Content starts

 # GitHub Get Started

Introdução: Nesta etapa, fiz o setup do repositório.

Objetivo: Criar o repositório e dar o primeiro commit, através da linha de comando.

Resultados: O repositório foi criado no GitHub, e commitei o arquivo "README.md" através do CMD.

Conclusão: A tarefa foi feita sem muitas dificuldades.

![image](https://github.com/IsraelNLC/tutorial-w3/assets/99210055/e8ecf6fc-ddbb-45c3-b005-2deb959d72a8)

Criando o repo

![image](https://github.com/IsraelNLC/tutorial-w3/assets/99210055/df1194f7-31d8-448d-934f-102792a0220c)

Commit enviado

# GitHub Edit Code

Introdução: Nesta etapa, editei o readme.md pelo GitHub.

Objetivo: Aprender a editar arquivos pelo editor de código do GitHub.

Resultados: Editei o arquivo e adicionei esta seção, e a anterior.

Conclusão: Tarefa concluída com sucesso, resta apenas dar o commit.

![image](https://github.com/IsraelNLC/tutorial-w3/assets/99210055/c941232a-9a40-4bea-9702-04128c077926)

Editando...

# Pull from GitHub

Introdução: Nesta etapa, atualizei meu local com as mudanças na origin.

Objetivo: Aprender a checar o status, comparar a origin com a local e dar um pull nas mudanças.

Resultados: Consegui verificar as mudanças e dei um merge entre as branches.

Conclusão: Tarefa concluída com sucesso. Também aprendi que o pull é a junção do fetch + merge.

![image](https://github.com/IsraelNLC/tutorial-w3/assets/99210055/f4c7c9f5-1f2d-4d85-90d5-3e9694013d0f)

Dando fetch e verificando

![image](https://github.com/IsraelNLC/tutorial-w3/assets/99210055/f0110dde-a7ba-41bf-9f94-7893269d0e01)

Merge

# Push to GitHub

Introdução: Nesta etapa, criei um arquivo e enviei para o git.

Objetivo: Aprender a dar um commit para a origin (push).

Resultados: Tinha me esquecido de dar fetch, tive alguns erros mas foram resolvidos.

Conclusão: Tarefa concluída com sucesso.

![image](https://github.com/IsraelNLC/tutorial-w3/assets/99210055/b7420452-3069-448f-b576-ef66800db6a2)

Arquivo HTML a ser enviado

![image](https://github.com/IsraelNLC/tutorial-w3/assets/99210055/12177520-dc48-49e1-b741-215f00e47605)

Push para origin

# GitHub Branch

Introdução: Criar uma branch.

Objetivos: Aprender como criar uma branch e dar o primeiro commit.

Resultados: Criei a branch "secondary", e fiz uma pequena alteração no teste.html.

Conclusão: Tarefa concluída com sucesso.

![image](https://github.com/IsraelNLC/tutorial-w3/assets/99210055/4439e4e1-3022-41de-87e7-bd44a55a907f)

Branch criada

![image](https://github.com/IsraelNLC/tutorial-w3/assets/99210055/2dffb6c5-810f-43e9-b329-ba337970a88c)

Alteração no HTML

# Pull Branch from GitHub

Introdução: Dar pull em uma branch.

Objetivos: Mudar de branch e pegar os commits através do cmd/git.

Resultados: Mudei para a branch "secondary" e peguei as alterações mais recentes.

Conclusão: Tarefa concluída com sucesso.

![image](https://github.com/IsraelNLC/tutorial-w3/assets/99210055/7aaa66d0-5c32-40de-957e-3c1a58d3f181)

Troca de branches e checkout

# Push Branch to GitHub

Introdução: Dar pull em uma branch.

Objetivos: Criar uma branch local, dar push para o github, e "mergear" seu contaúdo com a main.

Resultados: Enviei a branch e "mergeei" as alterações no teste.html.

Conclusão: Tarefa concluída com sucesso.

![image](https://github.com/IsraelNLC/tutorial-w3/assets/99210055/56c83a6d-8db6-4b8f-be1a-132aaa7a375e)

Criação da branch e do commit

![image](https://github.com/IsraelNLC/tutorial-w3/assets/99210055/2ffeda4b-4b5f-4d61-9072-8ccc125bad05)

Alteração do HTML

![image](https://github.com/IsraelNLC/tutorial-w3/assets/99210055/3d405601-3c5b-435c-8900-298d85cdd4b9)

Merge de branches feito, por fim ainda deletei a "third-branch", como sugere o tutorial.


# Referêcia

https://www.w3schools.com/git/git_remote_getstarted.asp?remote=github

Content ends

Make an exact copy of every record listed above.

[Task output]
 # GitHub Get Started

Introdução: Nesta etapa, fiz o setup do repositório.

Objetivo: Criar o repositório e dar o primeiro commit, através da linha de comando.

Resultados: O repositório foi criado no GitHub, e commitei o arquivo "README.md" através do CMD.

Conclusão: A tarefa foi feita sem muitas dificuldades.

![image](https://github.com/IsraelNLC/tutorial-w3/assets/99210055/e8ecf6fc-ddbb-45c3-b005-2deb959d72a8)

Criando o repo

![image](https://github.com/IsraelNLC/tutorial-w3/assets/99210055/df1194f7-31d8-448d-934f-102792a0220c)

Commit enviado

# GitHub Edit Code

Introdução: Nesta etapa, editei o readme.md pelo GitHub.

Objetivo: Aprender a editar arquivos pelo editor de código do GitHub.

Resultados: Editei o arquivo e adicionei esta seção, e a anterior.

Conclusão: Tarefa concluída com sucesso, resta apenas dar o commit.

![image](https://github.com/IsraelNLC/tutorial-w3/assets/99210055/c941232a-9a40-4bea-9702-04128c077926)

Editando...

# Pull from GitHub

Introdução: Nesta etapa, atualizei meu local com as mudanças na origin.

Objetivo: Aprender a checar o status, comparar a origin com a local e dar um pull nas mudanças.

Resultados: Consegui verificar as mudanças e dei um merge entre as branches.

Conclusão: Tarefa concluída com sucesso. Também aprendi que o pull é a junção do fetch + merge.

![image](https://github.com/IsraelNLC/tutorial-w3/assets/99210055/f4c7c9f5-1f2d-4d85-90d5-3e9694013d0f)

Dando fetch e verificando

![image](https://github.com/IsraelNLC/tutorial-w3/assets/99210055/f0110dde-a7ba-41bf-9f94-7893269d0e01)

Merge

# Push to GitHub

Introdução: Nesta etapa, criei um arquivo e enviei para o git.

Objetivo: Aprender a dar um commit para a origin (push).

Resultados: Tinha me esquecido de dar fetch, tive alguns erros mas foram resolvidos.

Conclusão: Tarefa concluída com sucesso.

![image](https://github.com/IsraelNLC/tutorial-w3/assets/99210055/b7420452-3069-448f-b576-ef66800db6a2)

Arquivo HTML a ser enviado

![image](https://github.com/IsraelNLC/tutorial-w3/assets/99210055/12177520-dc48-49e1-b741-215f00e47605)

Push para origin

# GitHub Branch

Introdução: Criar uma branch.

Objetivos: Aprender como criar uma branch e dar o primeiro commit.

Resultados: Criei a branch "secondary", e fiz uma pequena alteração no teste.html.

Conclusão: Tarefa concluída com sucesso.

![image](https://github.com/IsraelNLC/tutorial-w3/assets/99210055/4439e4e1-3022-41de-87e7-bd44a55a907f)

Branch criada

![image](https://github.com/IsraelNLC/tutorial-w3/assets/99210055/2dffb6c5-810f-43e9-b329-ba337970a88c)

Alteração no HTML

# Pull Branch from GitHub

Introdução: Dar pull em uma branch.

Objetivos: Mudar de branch e pegar os commits através do cmd/git.

Resultados: Mudei para a branch "secondary" e peguei as alterações mais recentes.

Conclusão: Tarefa concluída com sucesso.

![image](https://github.com/IsraelNLC/tutorial-w3/assets/99210055/7aaa66d0-5c32-40de-957e-3c1a58d3f181)

Troca de branches e checkout

# Push Branch to GitHub

Introdução: Dar pull em uma branch.

Objetivos: Criar uma branch local, dar push para o github, e "mergear" seu contaúdo com a main.

Resultados: Enviei a branch e "mergeei" as alterações no teste.html.

Conclusão: Tarefa concluída com sucesso.

![image](https://github.com/IsraelNLC/tutorial-w3/assets/99210055/56c83a6d-8db6-4b8f-be1a-132aaa7a375e)

Criação da branch e do commit

![image](https://github.com/IsraelNLC/tutorial-w3/assets/99210055/2ffeda4b-4b5f-4d61-9072-8ccc125bad05)

Alteração do HTML

![image](https://github.com/IsraelNLC/tutorial-w3/assets/99210055/3d405601-3c5b-435c-8900-298d85cdd4b9)

Merge de branches feito, por fim ainda deletei a "third-branch", como sugere o tutorial.


# Referêcia

https://www.w3schools.com/git/git_remote_getstarted.asp?remote=github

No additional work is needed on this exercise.